[EXERCISE]:
Lines in the listing below that contain the string "Klassen" are to be found and copied.
::: RECORDS SUPPLIED
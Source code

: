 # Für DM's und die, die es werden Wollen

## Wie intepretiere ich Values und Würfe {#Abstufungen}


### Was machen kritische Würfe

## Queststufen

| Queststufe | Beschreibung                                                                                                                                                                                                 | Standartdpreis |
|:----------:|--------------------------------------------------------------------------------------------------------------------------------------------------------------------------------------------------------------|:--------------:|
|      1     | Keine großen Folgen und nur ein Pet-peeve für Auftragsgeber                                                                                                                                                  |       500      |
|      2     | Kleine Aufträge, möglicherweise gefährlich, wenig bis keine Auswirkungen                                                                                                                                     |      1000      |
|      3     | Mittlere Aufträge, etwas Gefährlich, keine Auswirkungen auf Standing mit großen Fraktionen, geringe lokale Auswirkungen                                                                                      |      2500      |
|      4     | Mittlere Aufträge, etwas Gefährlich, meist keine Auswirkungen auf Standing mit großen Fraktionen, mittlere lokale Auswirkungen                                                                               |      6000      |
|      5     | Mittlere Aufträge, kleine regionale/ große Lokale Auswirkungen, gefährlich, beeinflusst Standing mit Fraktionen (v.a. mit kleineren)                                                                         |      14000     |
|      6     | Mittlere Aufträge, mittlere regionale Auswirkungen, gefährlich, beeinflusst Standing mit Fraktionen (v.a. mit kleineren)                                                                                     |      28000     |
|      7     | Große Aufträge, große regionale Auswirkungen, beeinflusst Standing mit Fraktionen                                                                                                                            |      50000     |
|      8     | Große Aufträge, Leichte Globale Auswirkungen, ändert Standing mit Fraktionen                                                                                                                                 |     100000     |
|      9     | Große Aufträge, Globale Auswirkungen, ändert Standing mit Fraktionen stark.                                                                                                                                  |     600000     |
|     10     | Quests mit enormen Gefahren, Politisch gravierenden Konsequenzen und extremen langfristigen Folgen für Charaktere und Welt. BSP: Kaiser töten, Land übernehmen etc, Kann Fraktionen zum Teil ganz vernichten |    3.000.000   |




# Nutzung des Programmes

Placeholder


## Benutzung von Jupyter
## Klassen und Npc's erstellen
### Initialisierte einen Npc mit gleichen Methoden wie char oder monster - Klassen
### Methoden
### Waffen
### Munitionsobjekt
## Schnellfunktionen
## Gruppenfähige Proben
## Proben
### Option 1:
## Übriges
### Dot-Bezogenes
::::::
[ANSWER SPACE]:
## Klassen und Npc's erstellen
### Initialisierte einen Npc mit gleichen Methoden wie char oder monster - Klassen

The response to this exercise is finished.